Christelle Éthève-Vadier, adjointe au maire, a tenu à rappeler que le projet avait été discuté dès décembre 2023 et voté à l’unanimité. Elle a précisé qu’un appel à projets avait bien été envisagé mais qu’une analyse technique avait révélé des contraintes, notamment en matière d’accessibilité pour les personnes à mobilité réduite, rendant difficile l’accueil de commerces sans travaux importants. « Un partenariat avec la CCIR a donc été jugé plus efficace et structurant pour l’économie locale, sans frais engagés pour la commune. »
Sur le fond, le maire réfute toute idée de spéculation : « Ce n’est pas un jeu de Monopoly, ce n’est pas une opération spéculative. » Pour lui, la cession n’est pas une vente de convenance, mais une stratégie assumée : « Il s’agit de confier à un service public, la CCIR, le développement économique sur un espace jusqu’ici vacant. » Rappelant au passage que la commune n'a pas de compétence en matière de développement économique, contrairement à la CCIR.
Il a précisé que la commune conserve son droit de préemption, ce qui permettra à la municipalité de garder un levier d’action si le bien devait être revendu. Il a également souligné que le patrimoine foncier de la commune était passé de 7,43 millions d’euros en 2020 à 13,73 millions aujourd’hui, preuve selon lui que « le patrimoine n’a jamais été aussi bien géré ».
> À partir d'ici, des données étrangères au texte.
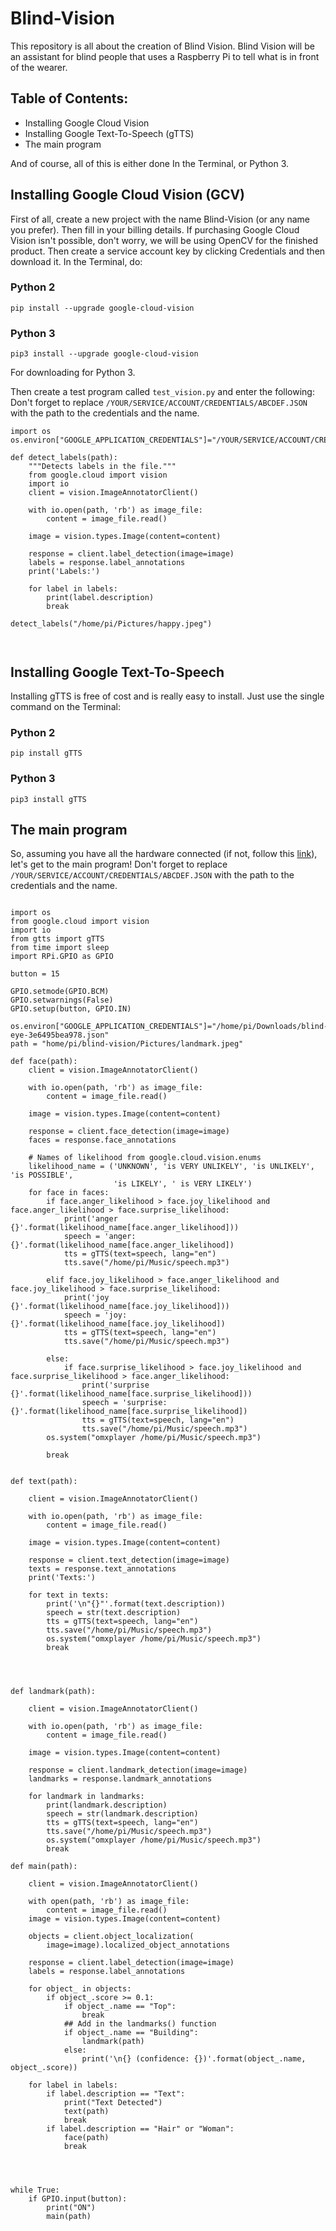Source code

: # Blind-Vision #

This repository is all about the creation of Blind Vision. Blind Vision will be an assistant for blind people that uses a Raspberry Pi to tell what is in front of the wearer.

## Table of Contents:  

* Installing Google Cloud Vision
* Installing Google Text-To-Speech (gTTS)
* The main program

And of course, all of this is either done In the Terminal, or Python 3.

## Installing Google Cloud Vision (GCV) ##

First of all, create a new project with the name Blind-Vision (or any name you prefer). Then fill in your billing details. If purchasing Google Cloud Vision isn't possible, don't worry, we will be using OpenCV for the finished product. Then create a service account key by clicking Credentials and then download it. In the Terminal, do:

### Python 2 ###
```
pip install --upgrade google-cloud-vision
```

### Python 3 ###
```
pip3 install --upgrade google-cloud-vision
```
For downloading for Python 3.

Then create a test program called ```test_vision.py``` and enter the following:
Don't forget to replace ```/YOUR/SERVICE/ACCOUNT/CREDENTIALS/ABCDEF.JSON``` with the path to the credentials and the name.
```
import os
os.environ["GOOGLE_APPLICATION_CREDENTIALS"]="/YOUR/SERVICE/ACCOUNT/CREDENTIALS/ABCDEF.JSON"

def detect_labels(path):
    """Detects labels in the file."""
    from google.cloud import vision
    import io
    client = vision.ImageAnnotatorClient()

    with io.open(path, 'rb') as image_file:
        content = image_file.read()

    image = vision.types.Image(content=content)

    response = client.label_detection(image=image)
    labels = response.label_annotations
    print('Labels:')

    for label in labels:
        print(label.description)
        break
        
detect_labels("/home/pi/Pictures/happy.jpeg")

    
```


## Installing Google Text-To-Speech ##

Installing gTTS is free of cost and is really easy to install. Just use the single command on the Terminal:

### Python 2 ###
```
pip install gTTS
```

### Python 3 ###

```
pip3 install gTTS
```

## The main program ##

So, assuming you have all the hardware connected (if not, follow this [link](https://github.com/Rishan123/Blind-Vision/tree/master/Hardware)), let's get to the main program!
Don't forget to replace ```/YOUR/SERVICE/ACCOUNT/CREDENTIALS/ABCDEF.JSON``` with the path to the credentials and the name.

```

import os
from google.cloud import vision
import io
from gtts import gTTS
from time import sleep
import RPi.GPIO as GPIO

button = 15

GPIO.setmode(GPIO.BCM)
GPIO.setwarnings(False)
GPIO.setup(button, GPIO.IN)

os.environ["GOOGLE_APPLICATION_CREDENTIALS"]="/home/pi/Downloads/blind-eye-3e6495bea978.json"
path = "home/pi/blind-vision/Pictures/landmark.jpeg"
                        
def face(path):
    client = vision.ImageAnnotatorClient()

    with io.open(path, 'rb') as image_file:
        content = image_file.read()

    image = vision.types.Image(content=content)

    response = client.face_detection(image=image)
    faces = response.face_annotations

    # Names of likelihood from google.cloud.vision.enums
    likelihood_name = ('UNKNOWN', 'is VERY UNLIKELY', 'is UNLIKELY', 'is POSSIBLE',
                       'is LIKELY', ' is VERY LIKELY')
    for face in faces:
        if face.anger_likelihood > face.joy_likelihood and face.anger_likelihood > face.surprise_likelihood: 
            print('anger {}'.format(likelihood_name[face.anger_likelihood]))
            speech = 'anger: {}'.format(likelihood_name[face.anger_likelihood])
            tts = gTTS(text=speech, lang="en")
            tts.save("/home/pi/Music/speech.mp3")
        
        elif face.joy_likelihood > face.anger_likelihood and face.joy_likelihood > face.surprise_likelihood: 
            print('joy {}'.format(likelihood_name[face.joy_likelihood]))
            speech = 'joy: {}'.format(likelihood_name[face.joy_likelihood])
            tts = gTTS(text=speech, lang="en")
            tts.save("/home/pi/Music/speech.mp3")
        
        else:
            if face.surprise_likelihood > face.joy_likelihood and face.surprise_likelihood > face.anger_likelihood: 
                print('surprise {}'.format(likelihood_name[face.surprise_likelihood]))
                speech = 'surprise: {}'.format(likelihood_name[face.surprise_likelihood])
                tts = gTTS(text=speech, lang="en")
                tts.save("/home/pi/Music/speech.mp3")
        os.system("omxplayer /home/pi/Music/speech.mp3")
        
        break
        
        
def text(path):
    
    client = vision.ImageAnnotatorClient()

    with io.open(path, 'rb') as image_file:
        content = image_file.read()

    image = vision.types.Image(content=content)

    response = client.text_detection(image=image)
    texts = response.text_annotations
    print('Texts:')

    for text in texts:
        print('\n"{}"'.format(text.description))
        speech = str(text.description)
        tts = gTTS(text=speech, lang="en")
        tts.save("/home/pi/Music/speech.mp3")
        os.system("omxplayer /home/pi/Music/speech.mp3")
        break
        

                        
                        
def landmark(path):
    
    client = vision.ImageAnnotatorClient()

    with io.open(path, 'rb') as image_file:
        content = image_file.read()

    image = vision.types.Image(content=content)

    response = client.landmark_detection(image=image)
    landmarks = response.landmark_annotations

    for landmark in landmarks:
        print(landmark.description)
        speech = str(landmark.description)
        tts = gTTS(text=speech, lang="en")
        tts.save("/home/pi/Music/speech.mp3")
        os.system("omxplayer /home/pi/Music/speech.mp3")
        break
        
def main(path):

    client = vision.ImageAnnotatorClient()

    with open(path, 'rb') as image_file:
        content = image_file.read()
    image = vision.types.Image(content=content)

    objects = client.object_localization(
        image=image).localized_object_annotations
    
    response = client.label_detection(image=image)
    labels = response.label_annotations
        
    for object_ in objects:
        if object_.score >= 0.1:
            if object_.name == "Top":
                break
            ## Add in the landmarks() function
            if object_.name == "Building":
                landmark(path)
            else:
                print('\n{} (confidence: {})'.format(object_.name, object_.score))
                
    for label in labels:
        if label.description == "Text":
            print("Text Detected")
            text(path)
            break
        if label.description == "Hair" or "Woman":
            face(path)
            break

                    
        
            
while True:
    if GPIO.input(button):
        print("ON")
        main(path)

```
La vente a été adoptée. Reste à savoir si le débat aura un prolongement dans les mois à venir, alors que la campagne municipale se profile déjà aux Avirons.
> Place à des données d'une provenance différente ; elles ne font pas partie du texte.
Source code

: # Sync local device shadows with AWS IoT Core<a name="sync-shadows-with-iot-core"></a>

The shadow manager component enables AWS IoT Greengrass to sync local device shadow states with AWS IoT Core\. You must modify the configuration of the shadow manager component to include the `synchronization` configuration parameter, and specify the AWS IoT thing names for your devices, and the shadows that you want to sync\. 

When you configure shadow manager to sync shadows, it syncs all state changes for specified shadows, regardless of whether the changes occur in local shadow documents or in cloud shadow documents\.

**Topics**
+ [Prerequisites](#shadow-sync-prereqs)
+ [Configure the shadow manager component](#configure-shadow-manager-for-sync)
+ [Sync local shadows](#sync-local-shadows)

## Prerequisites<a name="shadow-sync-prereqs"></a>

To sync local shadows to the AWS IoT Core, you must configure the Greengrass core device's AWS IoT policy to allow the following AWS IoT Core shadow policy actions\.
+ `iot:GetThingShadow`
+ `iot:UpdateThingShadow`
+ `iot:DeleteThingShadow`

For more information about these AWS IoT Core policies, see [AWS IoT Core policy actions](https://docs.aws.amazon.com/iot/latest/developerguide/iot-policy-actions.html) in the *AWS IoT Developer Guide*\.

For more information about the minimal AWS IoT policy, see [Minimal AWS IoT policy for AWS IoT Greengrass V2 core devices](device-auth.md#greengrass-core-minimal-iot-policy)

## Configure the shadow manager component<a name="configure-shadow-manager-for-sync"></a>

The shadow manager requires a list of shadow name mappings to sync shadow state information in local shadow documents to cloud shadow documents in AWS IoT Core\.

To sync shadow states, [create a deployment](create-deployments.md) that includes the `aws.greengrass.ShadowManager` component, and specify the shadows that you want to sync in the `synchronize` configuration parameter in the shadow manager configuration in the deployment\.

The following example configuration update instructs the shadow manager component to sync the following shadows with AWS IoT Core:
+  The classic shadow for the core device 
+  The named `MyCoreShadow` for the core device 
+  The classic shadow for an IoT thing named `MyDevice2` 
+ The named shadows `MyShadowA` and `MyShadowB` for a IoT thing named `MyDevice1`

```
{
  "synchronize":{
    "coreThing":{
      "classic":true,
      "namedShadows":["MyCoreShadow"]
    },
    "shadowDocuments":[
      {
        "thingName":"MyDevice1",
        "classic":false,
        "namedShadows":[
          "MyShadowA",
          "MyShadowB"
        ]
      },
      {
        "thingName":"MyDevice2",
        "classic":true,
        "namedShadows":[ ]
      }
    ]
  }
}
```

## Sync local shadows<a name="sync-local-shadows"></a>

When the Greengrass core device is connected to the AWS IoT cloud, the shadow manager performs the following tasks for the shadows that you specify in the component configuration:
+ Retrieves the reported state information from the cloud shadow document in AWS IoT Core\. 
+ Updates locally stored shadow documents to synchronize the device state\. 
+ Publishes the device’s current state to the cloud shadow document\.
Alors que les débats tendus avaient lieu entre le maire et l'opposition, de l'agitation a perturbé la séance. Il s'agissait de Thierry Robert qui se disputait avec une personne présente. L'ancien maire de Saint-Leu filmait la séance et une personne ne voulait pas apparaître dans la vidéo, provoquant une altercation entre les deux.